> Task statement:
For this exercise, return only the lines in the records below from the one holding "Carpeta Forms: formularios" through the one holding "# Connection & Setup", including both, exactly as they appear and without pictures.

> Exercise material:
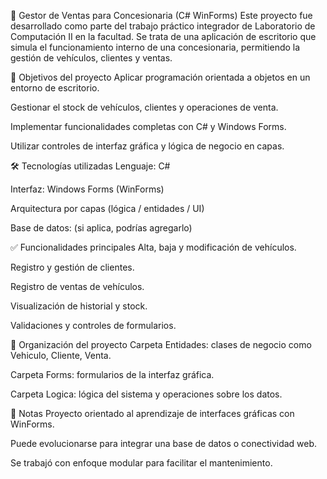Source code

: 🚗 Gestor de Ventas para Concesionaria (C# WinForms)
Este proyecto fue desarrollado como parte del trabajo práctico integrador de Laboratorio de Computación II en la facultad. Se trata de una aplicación de escritorio que simula el funcionamiento interno de una concesionaria, permitiendo la gestión de vehículos, clientes y ventas.

🎯 Objetivos del proyecto
Aplicar programación orientada a objetos en un entorno de escritorio.

Gestionar el stock de vehículos, clientes y operaciones de venta.

Implementar funcionalidades completas con C# y Windows Forms.

Utilizar controles de interfaz gráfica y lógica de negocio en capas.

🛠️ Tecnologías utilizadas
Lenguaje: C#

Interfaz: Windows Forms (WinForms)

Arquitectura por capas (lógica / entidades / UI)

Base de datos: (si aplica, podrías agregarlo)

✅ Funcionalidades principales
Alta, baja y modificación de vehículos.

Registro y gestión de clientes.

Registro de ventas de vehículos.

Visualización de historial y stock.

Validaciones y controles de formularios.

🧩 Organización del proyecto
Carpeta Entidades: clases de negocio como Vehiculo, Cliente, Venta.

Carpeta Forms: formularios de la interfaz gráfica.

Carpeta Logica: lógica del sistema y operaciones sobre los datos.

📌 Notas
Proyecto orientado al aprendizaje de interfaces gráficas con WinForms.

Puede evolucionarse para integrar una base de datos o conectividad web.

Se trabajó con enfoque modular para facilitar el mantenimiento.
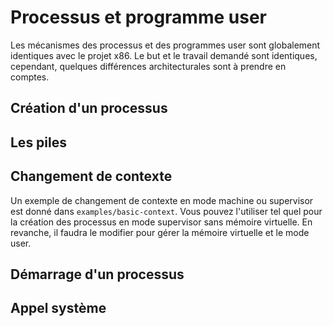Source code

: # Processus et programme user

Les mécanismes des processus et des programmes user sont globalement identiques avec le projet x86.
Le but et le travail demandé sont identiques, cependant, quelques différences architecturales sont à prendre en comptes.

## Création d'un processus

## Les piles

## Changement de contexte

Un exemple de changement de contexte en mode machine ou supervisor est donné dans `examples/basic-context`. Vous pouvez l'utiliser tel quel pour la création des processus en mode supervisor sans mémoire virtuelle. En revanche, il faudra le modifier pour gérer la mémoire virtuelle et le mode user.

## Démarrage d'un processus

## Appel système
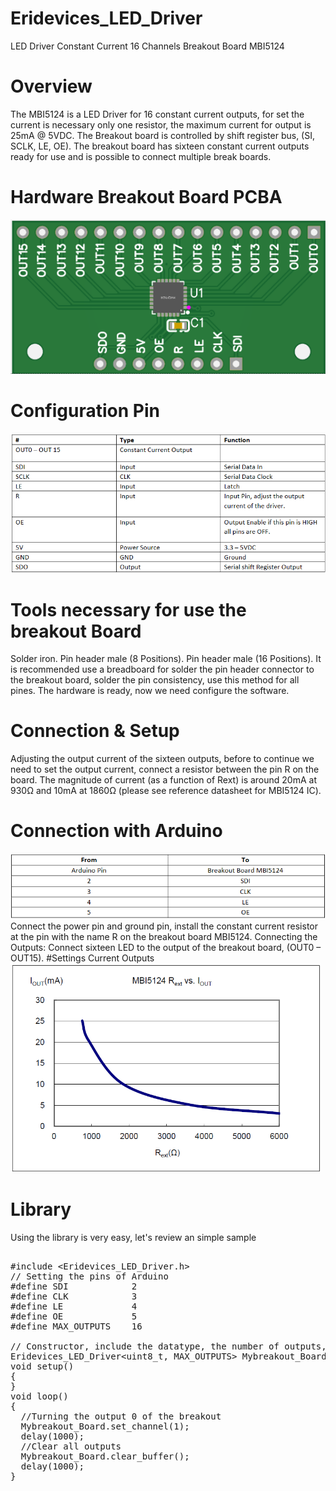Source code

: # Eridevices_LED_Driver
LED Driver Constant Current 16 Channels Breakout Board MBI5124
# Overview
The MBI5124 is a LED Driver for 16 constant current outputs, for set the current is necessary only one resistor, the maximum current for output is 25mA @ 5VDC. The Breakout board is controlled by shift register bus, (SI, SCLK, LE, OE). The breakout board has sixteen constant current outputs ready for use and is possible to connect multiple break boards.
# Hardware Breakout Board PCBA
![texto](https://github.com/Erizm/Eridevices_LED_Driver/blob/main/MBI5124.png?raw=true)
# Configuration Pin
![configuration](https://github.com/Erizm/Eridevices_LED_Driver/blob/main/pin_configuration.png?raw=true)
# Tools necessary for use the breakout Board
Solder iron. 
Pin header male (8 Positions). 
Pin header male (16 Positions). 
It is recommended use a breadboard for solder the pin header connector to the breakout board, solder the pin consistency, use this method for all pines. 
The hardware is ready, now we need configure the software. 
# Connection & Setup
Adjusting the output current of the sixteen outputs, before to continue we need to set the output current, connect a resistor between the pin R on the board. The magnitude of current (as a function of Rext) is around 20mA at 930Ω and 10mA at 1860Ω (please see reference datasheet for MBI5124 IC).
# Connection with Arduino
![image2](https://github.com/Erizm/Eridevices_LED_Driver/blob/main/Connection_Breakout_Arduino.png?raw=true)
Connect the power pin and ground pin, install the constant current resistor at the pin with the name R on the breakout board MBI5124. 
Connecting the Outputs: 
Connect sixteen LED to the output of the breakout board, (OUT0 – OUT15).
#Settings Current Outputs
![image](https://github.com/Erizm/Eridevices_LED_Driver/blob/main/output_current.png?raw=true)
# Library
Using the library is very easy, let's review an simple sample
<pre>

#include &lt;Eridevices_LED_Driver.h&gt;
// Setting the pins of Arduino
#define SDI            2
#define CLK            3
#define LE             4
#define OE             5
#define MAX_OUTPUTS    16

// Constructor, include the datatype, the number of outputs, and the pins
Eridevices_LED_Driver&lt;uint8_t, MAX_OUTPUTS&gt; Mybreakout_Board(SDI, CLK, LE, OE);
void setup()  
{
}
void loop()
{
  //Turning the output 0 of the breakout
  Mybreakout_Board.set_channel(1);
  delay(1000);
  //Clear all outputs
  Mybreakout_Board.clear_buffer();
  delay(1000);
}

</pre>
  
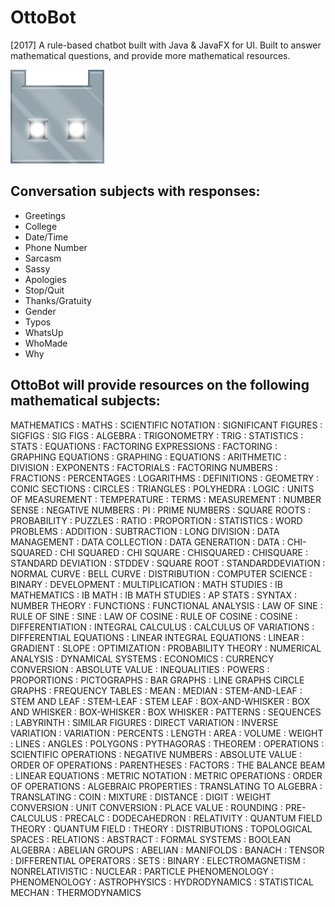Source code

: # OttoBot
[2017] A rule-based chatbot built with Java &amp; JavaFX for UI. Built to answer mathematical questions, and provide more 
mathematical resources.

![OttoBot](https://raw.githubusercontent.com/Flizzet/otto-bot/master/res/launcher/ottoHead.png)

## Conversation subjects with responses:
- Greetings
- College
- Date/Time
- Phone Number
- Sarcasm
- Sassy
- Apologies
- Stop/Quit
- Thanks/Gratuity
- Gender
- Typos
- WhatsUp
- WhoMade
- Why

## OttoBot will provide resources on the following mathematical subjects:
MATHEMATICS : MATHS : SCIENTIFIC NOTATION : SIGNIFICANT FIGURES : SIGFIGS : SIG FIGS : ALGEBRA : TRIGONOMETRY : TRIG : STATISTICS : STATS : EQUATIONS : FACTORING EXPRESSIONS : FACTORING : GRAPHING EQUATIONS : GRAPHING : EQUATIONS : ARITHMETIC : DIVISION : EXPONENTS : FACTORIALS : FACTORING NUMBERS : FRACTIONS : PERCENTAGES : LOGARITHMS : DEFINITIONS : GEOMETRY : CONIC SECTIONS : CIRCLES : TRIANGLES : POLYHEDRA : LOGIC : UNITS OF MEASUREMENT : TEMPERATURE : TERMS : MEASUREMENT : NUMBER SENSE : NEGATIVE NUMBERS : PI : PRIME NUMBERS : SQUARE ROOTS : PROBABILITY : PUZZLES : RATIO : PROPORTION : STATISTICS : WORD PROBLEMS : ADDITION : SUBTRACTION : LONG DIVISION : DATA MANAGEMENT : DATA COLLECTION : DATA GENERATION : DATA : CHI-SQUARED : CHI SQUARED : CHI SQUARE : CHISQUARED : CHISQUARE : STANDARD DEVIATION : STDDEV : SQUARE ROOT : STANDARDDEVIATION : NORMAL CURVE : BELL CURVE : DISTRIBUTION : COMPUTER SCIENCE : BINARY : DEVELOPMENT : MULTIPLICATION : MATH STUDIES : IB MATHEMATICS : IB MATH : IB MATH STUDIES : AP STATS : SYNTAX : NUMBER THEORY : FUNCTIONS : FUNCTIONAL ANALYSIS : LAW OF SINE : RULE OF SINE : SINE : LAW OF COSINE : RULE OF COSINE : COSINE : DIFFERENTIATION : INTEGRAL CALCULUS : CALCULUS OF VARIATIONS : DIFFERENTIAL EQUATIONS : LINEAR INTEGRAL EQUATIONS : LINEAR : GRADIENT : SLOPE : OPTIMIZATION : PROBABILITY THEORY : NUMERICAL ANALYSIS : DYNAMICAL SYSTEMS : ECONOMICS : CURRENCY CONVERSION : ABSOLUTE VALUE : INEQUALITIES : POWERS : PROPORTIONS : PICTOGRAPHS : BAR GRAPHS : LINE GRAPHS  CIRCLE GRAPHS : FREQUENCY TABLES : MEAN : MEDIAN : STEM-AND-LEAF : STEM AND LEAF : STEM-LEAF : STEM LEAF : BOX-AND-WHISKER : BOX AND WHISKER : BOX-WHISKER : BOX WHISKER : PATTERNS : SEQUENCES : LABYRINTH : SIMILAR FIGURES : DIRECT VARIATION : INVERSE VARIATION : VARIATION : PERCENTS : LENGTH : AREA : VOLUME : WEIGHT : LINES : ANGLES : POLYGONS : PYTHAGORAS : THEOREM : OPERATIONS : SCIENTIFIC OPERATIONS : NEGATIVE NUMBERS : ABSOLUTE VALUE : ORDER OF OPERATIONS : PARENTHESES : FACTORS : THE BALANCE BEAM : LINEAR EQUATIONS : METRIC NOTATION : METRIC OPERATIONS : ORDER OF OPERATIONS : ALGEBRAIC PROPERTIES : TRANSLATING TO ALGEBRA : TRANSLATING : COIN : MIXTURE : DISTANCE : DIGIT : WEIGHT CONVERSION : UNIT CONVERSION : PLACE VALUE : ROUNDING : PRE-CALCULUS : PRECALC : DODECAHEDRON : RELATIVITY : QUANTUM FIELD THEORY : QUANTUM FIELD : THEORY : DISTRIBUTIONS : TOPOLOGICAL SPACES : RELATIONS : ABSTRACT : FORMAL SYSTEMS : BOOLEAN ALGEBRA : ABELIAN GROUPS : ABELIAN : MANIFOLDS : BANACH : TENSOR : DIFFERENTIAL OPERATORS : SETS : BINARY : ELECTROMAGNETISM : NONRELATIVISTIC : NUCLEAR : PARTICLE PHENOMENOLOGY : PHENOMENOLOGY : ASTROPHYSICS : HYDRODYNAMICS : STATISTICAL MECHAN : THERMODYNAMICS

> Result for this task:
Carpeta Forms: formularios de la interfaz gráfica.

Carpeta Logica: lógica del sistema y operaciones sobre los datos.

📌 Notas
Proyecto orientado al aprendizaje de interfaces gráficas con WinForms.

Puede evolucionarse para integrar una base de datos o conectividad web.

Se trabajó con enfoque modular para facilitar el mantenimiento.
Source code

: # Processus et programme user

Les mécanismes des processus et des programmes user sont globalement identiques avec le projet x86.
Le but et le travail demandé sont identiques, cependant, quelques différences architecturales sont à prendre en comptes.

## Création d'un processus

## Les piles

## Changement de contexte

Un exemple de changement de contexte en mode machine ou supervisor est donné dans `examples/basic-context`. Vous pouvez l'utiliser tel quel pour la création des processus en mode supervisor sans mémoire virtuelle. En revanche, il faudra le modifier pour gérer la mémoire virtuelle et le mode user.

## Démarrage d'un processus

## Appel système
Source code

: # Eridevices_LED_Driver
LED Driver Constant Current 16 Channels Breakout Board MBI5124
# Overview
The MBI5124 is a LED Driver for 16 constant current outputs, for set the current is necessary only one resistor, the maximum current for output is 25mA @ 5VDC. The Breakout board is controlled by shift register bus, (SI, SCLK, LE, OE). The breakout board has sixteen constant current outputs ready for use and is possible to connect multiple break boards.
# Hardware Breakout Board PCBA
![texto](https://github.com/Erizm/Eridevices_LED_Driver/blob/main/MBI5124.png?raw=true)
# Configuration Pin
![configuration](https://github.com/Erizm/Eridevices_LED_Driver/blob/main/pin_configuration.png?raw=true)
# Tools necessary for use the breakout Board
Solder iron. 
Pin header male (8 Positions). 
Pin header male (16 Positions). 
It is recommended use a breadboard for solder the pin header connector to the breakout board, solder the pin consistency, use this method for all pines. 
The hardware is ready, now we need configure the software. 
# Connection & Setup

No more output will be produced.